The fort was originally made out of wood but it was later concretized for defense against Muslim raiders in the early 1600s. In 1738, there were further renovations for the stability of the fort. With its preservation, it still looks the same today after the renovations. The Chinese Parian was born in the 1590s, after Legazpi had implemented a policy of ethnic segregation in 1565. Cebu was divided and the port area Poblacion de Naturales became the town of San Nicolas. Poblacion de Naturales eventually was renamed Ciudad de Cebu.

2. Yap-Sandiego Ancestral House

Address: Mabini St, Cebu City, Cebu

Photo courtesy of Benjie Layug

The ancestral two-story house Yap-Sandiego with Spanish and Chinese influences was built between 1675 and 1700 during the Spanish colonial period. The Balat nga Bata ug Kahoy (House of Wood and Stones) is claimed to be the oldest existing house in Cebu, which proves the existence of the Parian district. Chinese merchant Don Juan Yap and his wife Doña Maria Florido originally owned this house, which was passed down to the 10th generation son Val Mancao San Diego and his wife Ofelia Zozobrado-San Diego. Val Mancao San Diego, an art collector, restored the ancestral home and converted it into a private museum to preserve the history and heritage of Cebu.

3. 1730 Jesuit House

Address: 26 Zulueta St, Cebu City

Photo courtesy of Adrian from Airpaz Blog

The Jesuit House or Museo de Parian sa Sugbo has been a home of the second-highest official of the Jesuit society in the Philippines. In the past, Jesuits looked after the souls of Chinese migrants, their families, and loved ones during the abolition and expulsion of the Chinese population done by the Spanish in the 1770s. Based on an archeological study, the house is dated to be older than 1730. Despite it being a well-preserved Jesuit house, its Chinese influence is prevalent from the pagoda-like designs and carvings that Chinese artisans potentially crafted.

4. Casa Gorodo Museum

Address: 35 Eduardo Aboitiz St, Cebu City

Photo courtesy of Cebu City Tour

In 1778, Chinese migrants were allowed back in the Parian and they were Cebu’s first returnees after the expulsion. This led to a rise of Chinese-Cebuanos because the Spanish government granted freedom of occupation and residence to Chinese mestizos in 1839. The Chinese were also accommodated after Governor General Claveria issued a decree to adopt Filipino names and surnames in 1849. Other Chinese people were able to retain their names as well.

The 19th century Parian was not a Chinese settlement anymore because there were many mestizos who settled there. It is known that the affluent people who lived in the Parian gained wealth from commerce and trade.

Among the rich settlers in the Parian was the first bishop of Cebu, Monsenior Juan Gorodo. He came from a rich background as his father was a tax collector of the Spanish government.

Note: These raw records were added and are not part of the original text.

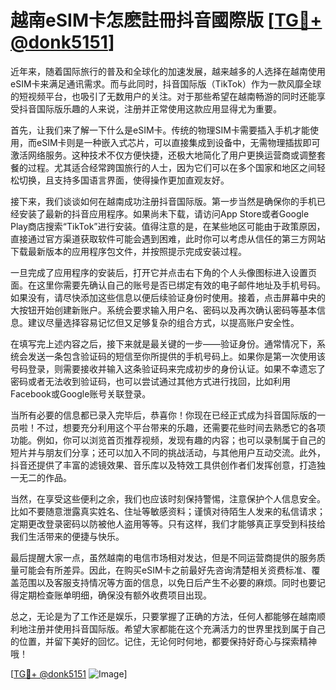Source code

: # 越南eSIM卡怎麽註冊抖音國際版 [[TG💪+ @donk5151](https://t.me/s/donk5151)]

近年来，随着国际旅行的普及和全球化的加速发展，越来越多的人选择在越南使用eSIM卡来满足通讯需求。而与此同时，抖音国际版（TikTok）作为一款风靡全球的短视频平台，也吸引了无数用户的关注。对于那些希望在越南畅游的同时还能享受抖音国际版乐趣的人来说，注册并正常使用这款应用显得尤为重要。

首先，让我们来了解一下什么是eSIM卡。传统的物理SIM卡需要插入手机才能使用，而eSIM卡则是一种嵌入式芯片，可以直接集成到设备中，无需物理插拔即可激活网络服务。这种技术不仅方便快捷，还极大地简化了用户更换运营商或调整套餐的过程。尤其适合经常跨国旅行的人士，因为它们可以在多个国家和地区之间轻松切换，且支持多国语言界面，使得操作更加直观友好。

接下来，我们谈谈如何在越南成功注册抖音国际版。第一步当然是确保你的手机已经安装了最新的抖音应用程序。如果尚未下载，请访问App Store或者Google Play商店搜索“TikTok”进行安装。值得注意的是，在某些地区可能由于政策原因，直接通过官方渠道获取软件可能会遇到困难，此时你可以考虑从信任的第三方网站下载最新版本的应用程序包文件，并按照提示完成安装过程。

一旦完成了应用程序的安装后，打开它并点击右下角的个人头像图标进入设置页面。在这里你需要先确认自己的账号是否已绑定有效的电子邮件地址及手机号码。如果没有，请尽快添加这些信息以便后续验证身份时使用。接着，点击屏幕中央的大按钮开始创建新账户。系统会要求输入用户名、密码以及再次确认密码等基本信息。建议尽量选择容易记忆但又足够复杂的组合方式，以提高账户安全性。

在填写完上述内容之后，接下来就是最关键的一步——验证身份。通常情况下，系统会发送一条包含验证码的短信至你所提供的手机号码上。如果你是第一次使用该号码登录，则需要接收并输入这条验证码来完成初步的身份认证。如果不幸遗忘了密码或者无法收到验证码，也可以尝试通过其他方式进行找回，比如利用Facebook或Google账号关联登录。

当所有必要的信息都已录入完毕后，恭喜你！你现在已经正式成为抖音国际版的一员啦！不过，想要充分利用这个平台带来的乐趣，还需要花些时间去熟悉它的各项功能。例如，你可以浏览首页推荐视频，发现有趣的内容；也可以录制属于自己的短片并与朋友们分享；还可以加入不同的挑战活动，与其他用户互动交流。此外，抖音还提供了丰富的滤镜效果、音乐库以及特效工具供创作者们发挥创意，打造独一无二的作品。

当然，在享受这些便利之余，我们也应该时刻保持警惕，注意保护个人信息安全。比如不要随意泄露真实姓名、住址等敏感资料；谨慎对待陌生人发来的私信请求；定期更改登录密码以防被他人盗用等等。只有这样，我们才能够真正享受到科技给我们生活带来的便捷与快乐。

最后提醒大家一点，虽然越南的电信市场相对发达，但是不同运营商提供的服务质量可能会有所差异。因此，在购买eSIM卡之前最好先咨询清楚相关资费标准、覆盖范围以及客服支持情况等方面的信息，以免日后产生不必要的麻烦。同时也要记得定期检查账单明细，确保没有额外收费项目出现。

总之，无论是为了工作还是娱乐，只要掌握了正确的方法，任何人都能够在越南顺利地注册并使用抖音国际版。希望大家都能在这个充满活力的世界里找到属于自己的位置，并留下美好的回忆。记住，无论何时何地，都要保持好奇心与探索精神哦！

[[TG💪+ @donk5151](https://t.me/s/donk5151) ![Image](https://i.postimg.cc/rwNCRYN7/Snipaste-2025-04-30-17-27-05.png)]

The two-story house was built by Alejandro Reynes y Rosales. Spanish merchant Juan Isidro de Gorordo bought and settled there with his mestiza wife in 1865. From 1863 to 1979, the four generations of the Gorodo family settled in this Spanish historic house.

5. Sugbu Chinese Heritage Museum

Address: 731 M. J. Cuenco Ave, Cebu City

Photo courtesy of Paulo Lim

During the American period in the 1990s, the Chinese-Cebuano community gained influence and status in both business and political sectors. This sense of Chinese local community has emerged into the consciousness of the Cebuano-Chinese in Cebu. Even in the contemporary period, there is an emergence of diverse businesses from Chinese-Cebuano taipans. The Chinese-Cebuano plays a key role in the economy of Cebu with the trading, shopping, and commerce-related industries that boosted Cebu.

The Gotiaco Building, the first modern commercial site in Cebu, was built in 1914 by Manuel Gotianuy. The four-story building was named after his father Don Pedro Gotiaco or Go Bun Tiao of Fujian who migrated to the Philippines during 1875. Since he was 16 years old, Don Pedro Gotiaco is seen as an inspiration as he was able to build his wealth and made an economic impact in Cebu through hard work and diligence. In 2013, Museums of the Philippines and the Sugbu Chinese Heritage Museum Foundation, Inc. aimed to preserve the house and convert it into the Sugbu Chinese Heritage Museum for commemorating and promoting Cebuano-Chinese history and heritage with exhibitions and collections.

Historic Sites in China - History

Peking University (PKU) was founded in 1898. Back then it was called the Imperial University of Peking (IUP). It was the first comprehensive national university in modern Chinese history.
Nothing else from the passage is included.